Last summer Cochrane coffee companion Lorraine Champagne gave my wife and me a gift that just keeps on giving in surprising new ways. She brought us a beautiful orchid that immediately found a place in the centre of our coffee table. It had lost its blossoms during the winter, but has recently burst forth in unanticipated new glory.

It’s become a symbol to us of the power of beauty to affirm warm relationships and a sense of wellbeing – an example of what Russian writer Dostoevsky once said: “The world will be saved by beauty.”

That orchid has also come to represent the essence of many of the responses I’ve received to our current series of columns on Alzheimer’s disease.

Take the role of beauty at Cochrane’s Bethany Care Centre, for instance. Words of gratitude for the therapeutic power of the art at the centre have come from both Nipper Guest and Sylvia Wylie. Nipper’s wife, Eleanor, resided there during her encounter with Alzheimer’s, as did Sylvia Wylie’s husband, Peter. (See May 8 column.)

At the entrance to the wing where their spouses spent their last days, murals by Cochrane artists Janet Armstrong and Sarah Dubois bring comfort and order to the lives of residents and guests alike.

The beauty of relationships with folks with dementia underlies books recommended by several of our readers. Leanne Forest is grateful for Creating Moments of Joy, by Jolene Brackey, who emphasizes meeting the Alzheimer’s patient at whatever mental stage they’re at right now and celebrating their greatness in the moment.

For similar reasons, Marie-Linda Plante recommends Still Alice, by Lisa Genova, and Andy Pickard recommends The 36-Hour Day, by Nancy L. Mace and Peter V. Rabins.

Peter Wylie’s daughter Peggy Hoffman found the novel, Remember, by Karen Kingsbury and Gary Smalley, especially helpful.

“The book discusses how people can talk with family members who no longer remember your name or perhaps even you,” Peggy says. “Dad lost our names about six years into his journey, but I found it fascinating that his face would still light up when he saw us, so he knew we were special to him. Through our family experience with Dad, I think we have all learnt to enjoy all the best life has to offer because all can be lost suddenly – or as in Dad's case, gradually.”

Peggy’s sister Shauna Bjorndahl responded to our series with a Father’s Day poem she wrote in 2008 in which she honours the loving relationship she had with her father, even though names had long been forgotten. 

Her poem goes: “He doesn't know me – / though he does; / his eyes light up / with recognition / that I am still / someone he loves.”

Peggy and Shauna’s ski-guide brother Ken Wylie, in his soon-to-be-released book Buried, picks up on life’s brevity. Not specifically about Alzheimer’s, Buried recounts Ken’s experience in 2003 when he and his ski party fell victim to a massive avalanche in British Columbia’s Selkirk Range, claiming the lives of seven of his companions – and highlighting the importance of relating to others in the now.

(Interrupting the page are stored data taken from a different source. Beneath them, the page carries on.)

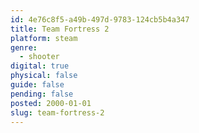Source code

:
 ```yaml
---
id: 4e76c8f5-a49b-497d-9783-124cb5b4a347
title: Team Fortress 2
platform: steam
genre:
  - shooter
digital: true
physical: false
guide: false
pending: false
posted: 2000-01-01
slug: team-fortress-2
---
```

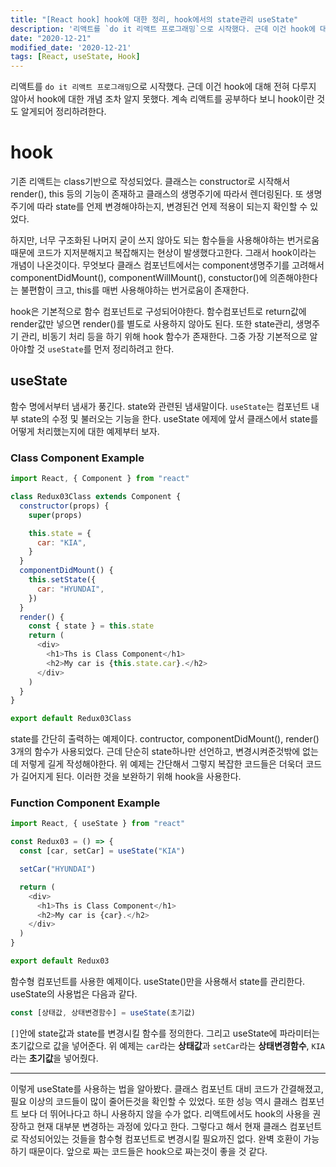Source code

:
 ```yaml
---
title: "[React hook] hook에 대한 정리, hook에서의 state관리 useState"
description: '리액트를 `do it 리액트 프로그래밍`으로 시작했다. 근데 이건 hook에 대해 전혀 다루지 않아서 hook에 대한 개념 조차 알지 못했다.'
date: "2020-12-21"
modified_date: '2020-12-21'
tags: [React, useState, Hook]
---
```


리액트를 `do it 리액트 프로그래밍`으로 시작했다. 근데 이건 hook에 대해 전혀 다루지 않아서 hook에 대한 개념 조차 알지 못했다. 계속 리액트를 공부하다 보니 hook이란 것도 알게되어 정리하려한다.

# hook

기존 리액트는 class기반으로 작성되었다. 클래스는 constructor로 시작해서 render(), this 등의 기능이 존재하고 클래스의 생명주기에 따라서 렌더링된다. 또 생명주기에 따라 state를 언제 변경해야하는지, 변경된건 언제 적용이 되는지 확인할 수 있었다.

하지만, 너무 구조화된 나머지 굳이 쓰지 않아도 되는 함수들을 사용해야하는 번거로움 때문에 코드가 지저분해지고 복잡해지는 현상이 발생했다고한다. 그래서 hook이라는 개념이 나온것이다. 무엇보다 클래스 컴포넌트에서는 component생명주기를 고려해서 componentDidMount(), componentWillMount(), constuctor()에 의존해야한다는 불편함이 크고, this를 매번 사용해야하는 번거로움이 존재한다.

hook은 기본적으로 함수 컴포넌트로 구성되어야한다. 함수컴포넌트로 return값에 render값만 넣으면 render()를 별도로 사용하지 않아도 된다. 또한 state관리, 생명주기 관리, 비동기 처리 등을 하기 위해 hook 함수가 존재한다. 그중 가장 기본적으로 알아야할 것 `useState`를 먼저 정리하려고 한다.

## useState

함수 명에서부터 냄새가 풍긴다. state와 관련된 냄새말이다. `useState`는 컴포넌트 내부 state의 수정 및 불러오는 기능을 한다. useState 에제에 앞서 클래스에서 state를 어떻게 처리했는지에 대한 예제부터 보자.

### Class Component Example

```js
import React, { Component } from "react"

class Redux03Class extends Component {
  constructor(props) {
    super(props)

    this.state = {
      car: "KIA",
    }
  }
  componentDidMount() {
    this.setState({
      car: "HYUNDAI",
    })
  }
  render() {
    const { state } = this.state
    return (
      <div>
        <h1>Ths is Class Component</h1>
        <h2>My car is {this.state.car}.</h2>
      </div>
    )
  }
}

export default Redux03Class
```

state를 간단히 출력하는 예제이다. contructor, componentDidMount(), render() 3개의 함수가 사용되었다. 근데 단순히 state하나만 선언하고, 변경시켜준것밖에 없는데 저렇게 길게 작성해야한다. 위 예제는 간단해서 그렇지 복잡한 코드들은 더욱더 코드가 길어지게 된다. 이러한 것을 보완하기 위해 hook을 사용한다.

### Function Component Example

```js
import React, { useState } from "react"

const Redux03 = () => {
  const [car, setCar] = useState("KIA")

  setCar("HYUNDAI")

  return (
    <div>
      <h1>Ths is Class Component</h1>
      <h2>My car is {car}.</h2>
    </div>
  )
}

export default Redux03
```

함수형 컴포넌트를 사용한 예제이다. useState()만을 사용해서 state를 관리한다. useState의 사용법은 다음과 같다.

```js
const [상태값, 상태변경함수] = useState(초기값)
```

`[]`안에 state값과 state를 변경시킬 함수를 정의한다. 그리고 useState에 파라미터는 초기값으로 값을 넣어준다. 위 예제는 `car`라는 **상태값**과 `setCar`라는 **상태변경함수**, `KIA`라는 **초기값**을 넣어줬다.

---

이렇게 useState를 사용하는 법을 알아봤다. 클래스 컴포넌트 대비 코드가 간결해졌고, 필요 이상의 코드들이 많이 줄어든것을 확인할 수 있었다. 또한 성능 역시 클래스 컴포넌트 보다 더 뛰어나다고 하니 사용하지 않을 수가 없다. 리액트에서도 hook의 사용을 권장하고 현재 대부분 변경하는 과정에 있다고 한다. 그렇다고 해서 현재 클래스 컴포넌트로 작성되어있는 것들을 함수형 컴포넌트로 변경시킬 필요까진 없다. 완벽 호환이 가능하기 때문이다. 앞으로 짜는 코드들은 hook으로 짜는것이 좋을 것 같다.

Responding to our current series, Ken lamented that there were so many things he wishes he had discussed with his father. But once Peter developed Alzheimer’s, “he was there, but he was no longer even able to have the conversation,” he said. “We never had the face-to-face, heart-to-heart conversation we needed.”

The last word belongs to Jim Allan Monk, to whom I referred in our May 8 column. He’s found the book Gentle Care: Changing the Experience of Alzheimer’s Disease in a Positive Way, by Moyra Jones, very helpful for his own journey with his wife, now in an extended care facility in Calgary.

Jim says, “The main thing for the caregiver is to accept that Alzheimer’s is there. Don’t hide it. What’s lost is lost. You have to celebrate what’s left.”

On the affirming power of beauty and presence in our relationships with loved ones with Alzheimer’s, Jim adds:

“All potential happiness is still there. It’s up to the rest of us to encourage their achievements and happiness.”